Downscaling minimum, mean and maximum temperatures

Independent application of the delta method. What can go wrong?

When downscaling monthly averages of global climate model minimum, mean and maximum temperature outputs to a high-resolution climatology it is possible for the downscaled outputs to lose the property of monotonically increasing minimum to mean to maximum temperatures. This is a serious violation of the support of the multivariate temperature distribution. While this is not guaranteed to happen, it is also not prohibited from happening when using the univariate delta downscaling.

A spatially explicit view of the proportion of years in a 95-year projected period during which downscaled minimum temperatures exceed mean temperatures for a particularly problematic combination of GCM and PRISM climatologies. In many locations the violation occurs every year.

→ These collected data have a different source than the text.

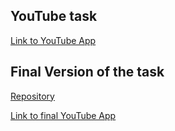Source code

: ## YouTube task
[Link to YouTube App](https://ksenia-mahilnaya.github.io/)

## Final Version of the task
[Repository](https://github.com/ksenia-mahilnaya/app.youtube-final)

[Link to final YouTube App](http://app.youtube.sobdoors.by/)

For clarity, note that when I refer to minimum, mean and maximum temperatures, this is shorthand for the monthly means of the daily minimum, mean and maximum temperatures, respectively.

Other methods might be more robust to this violation in cases where it would happen with the delta method, but if another downscaling method is also univariate and applied independently to the variables, at a minimum it is not readily clear how or why the same issue would be prohibited from happening.

This method can be applied separately and independently to each of these three ordered temperature variables. Intuitively, it is easy to understand that, for example, when downscaling mean monthly minimum temperature, the procedure has no awareness that there is another downscaled data set of mean temperatures which it cannot exceed. Similarly, when downscaling maximum temperature, nothing stops a downscaled value from dipping below the mean, or even the minimum.

Values of the three variables may go out of order for a given grid cell and time point. This can occur due to differences between a GCM and a chosen climatology data set in terms of the intra-day temperature variability on which their respective monthly averages are based.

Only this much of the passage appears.